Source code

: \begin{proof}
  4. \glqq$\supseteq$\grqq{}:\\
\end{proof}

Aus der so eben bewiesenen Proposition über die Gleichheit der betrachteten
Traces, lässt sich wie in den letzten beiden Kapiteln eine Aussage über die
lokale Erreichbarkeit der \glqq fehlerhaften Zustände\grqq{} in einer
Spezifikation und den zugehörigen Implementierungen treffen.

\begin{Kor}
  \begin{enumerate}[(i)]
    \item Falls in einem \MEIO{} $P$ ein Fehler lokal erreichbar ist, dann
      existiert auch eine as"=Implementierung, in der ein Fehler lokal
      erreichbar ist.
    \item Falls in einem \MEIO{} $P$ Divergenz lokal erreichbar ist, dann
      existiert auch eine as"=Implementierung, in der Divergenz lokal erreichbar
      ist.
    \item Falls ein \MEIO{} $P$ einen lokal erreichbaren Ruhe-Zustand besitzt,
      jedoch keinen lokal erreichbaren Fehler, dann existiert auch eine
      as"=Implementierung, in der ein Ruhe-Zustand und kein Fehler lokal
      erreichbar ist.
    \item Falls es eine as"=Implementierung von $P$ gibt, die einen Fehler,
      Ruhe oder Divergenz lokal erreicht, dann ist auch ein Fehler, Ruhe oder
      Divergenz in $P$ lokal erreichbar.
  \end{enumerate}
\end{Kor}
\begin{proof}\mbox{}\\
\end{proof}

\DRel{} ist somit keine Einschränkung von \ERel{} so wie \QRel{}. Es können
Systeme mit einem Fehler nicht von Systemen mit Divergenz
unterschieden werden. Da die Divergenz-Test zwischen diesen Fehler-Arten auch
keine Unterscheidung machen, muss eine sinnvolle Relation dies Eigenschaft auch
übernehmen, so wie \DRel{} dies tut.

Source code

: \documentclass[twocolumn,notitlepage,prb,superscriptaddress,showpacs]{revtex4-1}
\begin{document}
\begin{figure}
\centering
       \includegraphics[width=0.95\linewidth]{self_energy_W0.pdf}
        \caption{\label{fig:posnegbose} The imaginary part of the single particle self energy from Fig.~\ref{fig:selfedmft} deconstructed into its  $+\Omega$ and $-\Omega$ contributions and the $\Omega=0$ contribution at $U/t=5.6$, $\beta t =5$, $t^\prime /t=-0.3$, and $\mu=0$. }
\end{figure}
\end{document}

Problem statement
In the records above, return precisely the line containing "The imaginary part" and each line that comes after it, up to the final one.

Response
        \caption{\label{fig:posnegbose} The imaginary part of the single particle self energy from Fig.~\ref{fig:selfedmft} deconstructed into its  $+\Omega$ and $-\Omega$ contributions and the $\Omega=0$ contribution at $U/t=5.6$, $\beta t =5$, $t^\prime /t=-0.3$, and $\mu=0$. }
\end{figure}
\end{document}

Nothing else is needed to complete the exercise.